*Try it:* Only lines holding the word "analyze" are needed; copy each of them from the material.

*Data records:*
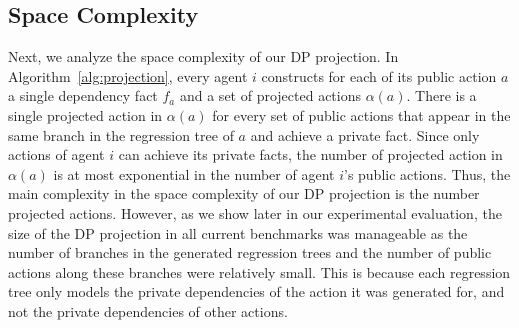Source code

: \documentclass[letterpaper]{article}
\theoremstyle{definition}
\begin{document}
\subsection{Space Complexity}
Next, we analyze the space complexity of our DP projection.
In Algorithm~\ref{alg:projection}, every agent $i$ constructs for each of its public action $a$ a single dependency fact $f_a$ and  a set of projected actions $\alpha(a)$. There is a single projected action in $\alpha(a)$ for every set of public actions that appear in the same branch in the regression tree of $a$ and achieve a private fact. Since only actions of agent $i$ can achieve its private facts, the number of projected action in $\alpha(a)$ is at most exponential in the number of agent $i$'s public actions.
Thus, the main complexity in the space complexity of our DP projection is the number projected actions. %
However, as we show later in our experimental evaluation, the size of the DP projection in all current benchmarks was manageable as the number of branches in the generated regression trees and the number of public actions along these branches were relatively small. This is because each regression tree only models the private dependencies of the action it was generated for, and not  the private dependencies of other actions.






\end{document}
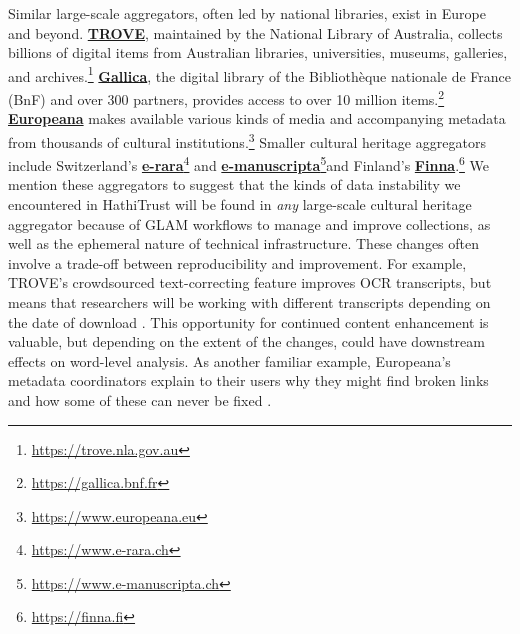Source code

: \documentclass[final]{anthology-ch} %
\begin{document}
Similar large-scale aggregators, often led by national libraries, exist in Europe and beyond. \textbf{\href{https://trove.nla.gov.au/}{TROVE}}, maintained by the National Library of Australia, collects billions of digital items from Australian libraries, universities, museums, galleries, and archives.\footnote{\url{https://trove.nla.gov.au}} \textbf{\href{https://gallica.bnf.fr}{Gallica}}, the digital library of the Bibliothèque nationale de France (BnF) and over 300 partners, provides access to over 10 million items.\footnote{\url{https://gallica.bnf.fr}} \textbf{\href{https://www.europeana.eu/}{Europeana}} makes available various kinds of media and accompanying metadata from thousands of cultural institutions.\footnote{\url{https://www.europeana.eu}} Smaller cultural heritage aggregators include Switzerland’s \textbf{\href{https://www.e-rara.ch}{e-rara}}\footnote{\url{https://www.e-rara.ch}} and \textbf{\href{https://www.e-manuscripta.ch/}{e-manuscripta}}\footnote{\url{https://www.e-manuscripta.ch}}and Finland’s \textbf{\href{https://finna.fi/}{Finna}}.\footnote{\url{https://finna.fi}} We mention these aggregators to suggest that the kinds of data instability we encountered in HathiTrust will be found in \textit{any }large-scale cultural heritage aggregator because of GLAM workflows to manage and improve collections, as well as the ephemeral nature of technical infrastructure. These changes often involve a trade-off between reproducibility and improvement. For example, TROVE’s crowdsourced text-correcting feature improves OCR transcripts, but means that researchers will be working with different transcripts depending on the date of download \cite{noauthor_text_nodate}. This opportunity for continued content enhancement is valuable, but depending on the extent of the changes, could have downstream effects on word-level analysis. As another familiar example, Europeana's metadata coordinators explain to their users why they might find broken links and how some of these can never be fixed \cite{noauthor_keeping_nodate}.
\end{document}
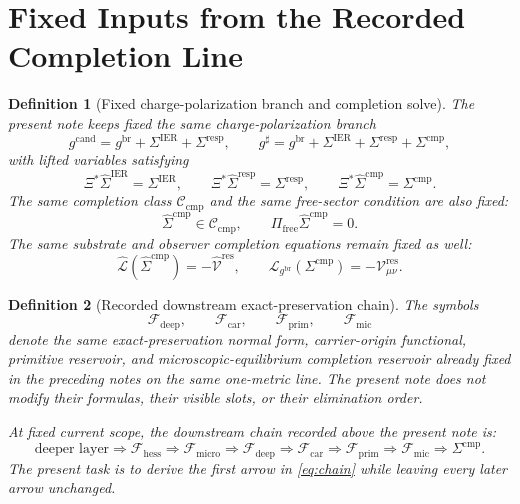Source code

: \documentclass[11pt]{article}
\newcommand{\ObserverMap}{\Xi}
\newcommand{\ObserverMetric}{g^{\mathrm{br}}}
\newcommand{\CandidateMetric}{g^{\mathrm{cand}}}
\newcommand{\CompletedMetric}{g^{\sharp}}
\newcommand{\BaseShift}{\Sigma^{\mathrm{IER}}}
\newcommand{\ResponseShift}{\Sigma^{\mathrm{resp}}}
\newcommand{\CompShift}{\Sigma^{\mathrm{cmp}}}
\newcommand{\BaseLift}{\widehat\Sigma^{\mathrm{IER}}}
\newcommand{\ResponseLift}{\widehat\Sigma^{\mathrm{resp}}}
\newcommand{\CompLift}{\widehat\Sigma^{\mathrm{cmp}}}
\newcommand{\ResidualCore}{\mathcal V_{\mu\nu}^{\mathrm{res}}}
\newcommand{\ResidualLift}{\widehat{\mathcal V}^{\mathrm{res}}}
\newcommand{\SubReducedEin}{\widehat{\mathcal L}}
\newcommand{\FreeProj}{\Pi_{\mathrm{free}}}
\newcommand{\ReducedEin}{\mathcal L_{\ObserverMetric}}
\newcommand{\CompClass}{\mathscr C_{\mathrm{cmp}}}
\newcommand{\MicFunctional}{\mathscr F_{\mathrm{mic}}}
\newcommand{\PrimFunctional}{\mathscr F_{\mathrm{prim}}}
\newcommand{\CarrierFunctional}{\mathscr F_{\mathrm{car}}}
\newcommand{\DeepFunctional}{\mathscr F_{\mathrm{deep}}}
\newcommand{\UltraFunctional}{\mathscr F_{\mathrm{micro}}}
\newcommand{\RootFunctional}{\mathscr F_{\mathrm{hess}}}
\newtheorem{definition}{Definition}
\begin{document}
\section{Fixed Inputs from the Recorded Completion Line}

\begin{definition}[Fixed charge-polarization branch and completion solve]
\label{def:fixed_branch}
The present note keeps fixed the same charge-polarization branch
\begin{equation}
\CandidateMetric
=
\ObserverMetric+\BaseShift+\ResponseShift,
\qquad
\CompletedMetric
=
\ObserverMetric+\BaseShift+\ResponseShift+\CompShift,
\label{eq:fixed_metrics}
\end{equation}
with lifted variables satisfying
\begin{equation}
\ObserverMap^*\BaseLift=\BaseShift,
\qquad
\ObserverMap^*\ResponseLift=\ResponseShift,
\qquad
\ObserverMap^*\CompLift=\CompShift.
\label{eq:fixed_lifts}
\end{equation}
The same completion class \(\CompClass\) and the same free-sector condition are also fixed:
\begin{equation}
\CompLift\in \CompClass,
\qquad
\FreeProj \CompLift=0.
\label{eq:free_condition}
\end{equation}
The same substrate and observer completion equations remain fixed as well:
\begin{equation}
\SubReducedEin(\CompLift)=-\ResidualLift,
\qquad
\ReducedEin(\CompShift)=-\ResidualCore.
\label{eq:fixed_solves}
\end{equation}
\end{definition}

\begin{definition}[Recorded downstream exact-preservation chain]
\label{def:downstream_chain}
The symbols
\[
\DeepFunctional,\qquad
\CarrierFunctional,\qquad
\PrimFunctional,\qquad
\MicFunctional
\]
denote the same exact-preservation normal form, carrier-origin functional, primitive reservoir, and microscopic-equilibrium completion reservoir already fixed in the preceding notes on the same one-metric line. The present note does not modify their formulas, their visible slots, or their elimination order.

At fixed current scope, the downstream chain recorded above the present note is:
\begin{equation}
\text{deeper layer}
\Longrightarrow
\RootFunctional
\Longrightarrow
\UltraFunctional
\Longrightarrow
\DeepFunctional
\Longrightarrow
\CarrierFunctional
\Longrightarrow
\PrimFunctional
\Longrightarrow
\MicFunctional
\Longrightarrow
\Sigma^{\mathrm{cmp}}.
\label{eq:chain}
\end{equation}
The present task is to derive the first arrow in \eqref{eq:chain} while leaving every later arrow unchanged.
\end{definition}
\end{document}
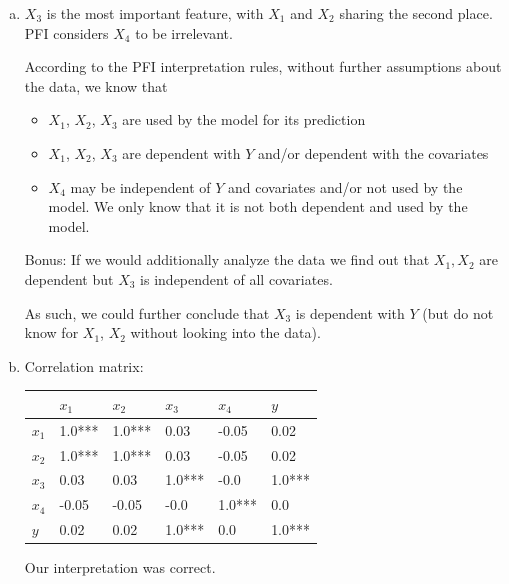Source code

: {\begin{enumerate}[a)]
		Now we apply the method to our model and dataset.
		\begin{algorithm}[H]
			\caption{application}
			\begin{algorithmic}[1]
				\State \texttt{nr\_runs} $\gets$ 10
				\State \texttt{fis\_mean, fis\_std} $\gets$ \texttt{n\_times(nr\_runs, fi\_naive, pfi\_fname, model} prediction function, \texttt{mean\_squared\_error, X\_test, y\_test, return\_raw=False)}
				\State \texttt{plot} bar chart
			\end{algorithmic}
		\end{algorithm}
		
		\item $X_3$ is the most important feature, with $X_1$ and $X_2$ sharing the second place. PFI considers $X_4$ to be irrelevant.
		
		According to the PFI interpretation rules, without further assumptions about the data, we know that
		\begin{itemize}
			\item $X_1$, $X_2$, $X_3$ are used by the model for its prediction
			\item $X_1$, $X_2$, $X_3$ are dependent with $Y$ and/or dependent with the covariates
			\item $X_4$ may be independent of $Y$ and covariates and/or not used by the model. We only know that it is not both dependent and used by the model.
		\end{itemize}
		Bonus: If we would additionally analyze the data we find out that $X_1, X_2$ are dependent but $X_3$ is independent of all covariates.
		
		As such, we could further conclude that $X_3$ is dependent with $Y$ (but do not know for $X_1$, $X_2$ without looking into the data).
		
		\item Correlation matrix: 
		\begin{table}[H]
			\centering
			\begin{tabular}{l|lllll}
				\hline
				& $x_1$ & $x_2$ & $x_3$ & $x_4$ & $y$ \\
				\hline
				$x_1$ &  1.0*** &  1.0*** &  0.03 & -0.05 &  0.02 \\
				$x_2$ &  1.0*** &  1.0*** &  0.03 & -0.05 &  0.02 \\
				$x_3$ &  0.03 &  0.03 &  1.0*** & -0.0 &  1.0*** \\
				$x_4$ & -0.05 & -0.05 & -0.0 &  1.0*** &  0.0 \\
				$y$ &  0.02 &  0.02 &  1.0*** &  0.0 &  1.0*** \\
				\hline
			\end{tabular}
		\end{table}
		Our interpretation was correct.
		

\end{enumerate}}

*Answer to this exercise:*
Next, we analyze the space complexity of our DP projection.
		Bonus: If we would additionally analyze the data we find out that $X_1, X_2$ are dependent but $X_3$ is independent of all covariates.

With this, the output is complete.